The Frenchman was late. A dispatch from the frontier had announced his
coming, but to the anxiety of Delgado delays seemed numberless and
At last an aide ushered him into the apartment where the new Monarch
waited, his inevitable glass of Pernod and anisette twisting in his
fingers. Jusseret bowed.
"Where is Martin?" inquired the King.
"Dead," said the newcomer briefly. The Pretender paled palpably.
Evidently the plan had gone awry. Fear always stood near the fore, ready
to rush out upon Delgado's timid spirit.
"And being dead," resumed the Frenchman, "he is much safer."
Louis gave a half-shuddering sigh of relief.

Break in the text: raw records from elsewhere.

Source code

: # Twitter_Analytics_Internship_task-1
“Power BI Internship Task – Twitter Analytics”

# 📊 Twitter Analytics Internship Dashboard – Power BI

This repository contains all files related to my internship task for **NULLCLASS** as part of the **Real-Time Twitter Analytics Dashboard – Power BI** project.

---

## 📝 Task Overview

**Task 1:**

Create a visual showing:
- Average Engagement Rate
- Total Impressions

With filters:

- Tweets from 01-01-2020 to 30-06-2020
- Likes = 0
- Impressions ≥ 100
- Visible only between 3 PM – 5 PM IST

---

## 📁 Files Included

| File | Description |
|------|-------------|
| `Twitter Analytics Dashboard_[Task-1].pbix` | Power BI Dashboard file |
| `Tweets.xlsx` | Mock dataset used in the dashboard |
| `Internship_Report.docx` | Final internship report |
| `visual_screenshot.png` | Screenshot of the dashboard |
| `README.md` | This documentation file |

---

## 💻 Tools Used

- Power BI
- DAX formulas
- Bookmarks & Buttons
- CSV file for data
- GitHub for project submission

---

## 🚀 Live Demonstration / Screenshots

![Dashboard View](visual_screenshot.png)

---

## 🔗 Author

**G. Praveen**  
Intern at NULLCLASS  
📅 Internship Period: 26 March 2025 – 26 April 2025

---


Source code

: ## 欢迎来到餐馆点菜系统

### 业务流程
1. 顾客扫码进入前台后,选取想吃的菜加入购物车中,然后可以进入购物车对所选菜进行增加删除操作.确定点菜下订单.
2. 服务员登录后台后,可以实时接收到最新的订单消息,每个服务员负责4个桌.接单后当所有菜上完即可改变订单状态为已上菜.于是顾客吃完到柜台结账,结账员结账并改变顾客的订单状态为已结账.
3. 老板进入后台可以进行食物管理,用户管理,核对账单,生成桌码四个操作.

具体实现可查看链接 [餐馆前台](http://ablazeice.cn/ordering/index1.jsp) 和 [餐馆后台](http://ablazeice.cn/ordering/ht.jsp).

He had none of that
righteous horror of crime which makes the face of murder hideous, but in
its place he had all the terrors of the weak, and playing with life and
death gave him over to panic.
"I should suggest an announcement that King Karyl had fled for a time
from the cares of State and was traveling as a private gentleman in
strictest incognito, when sudden death overtook him. There need be no
hint of violence. There must be a State funeral."
"Where is the body?" objected Louis.
Jusseret shrugged his shoulders.
"That I cannot say. I can, however, assure you that it is quite
lifeless. Since the death occurred some days ago the lying in State may
be dispensed with. A closed casket is sufficient."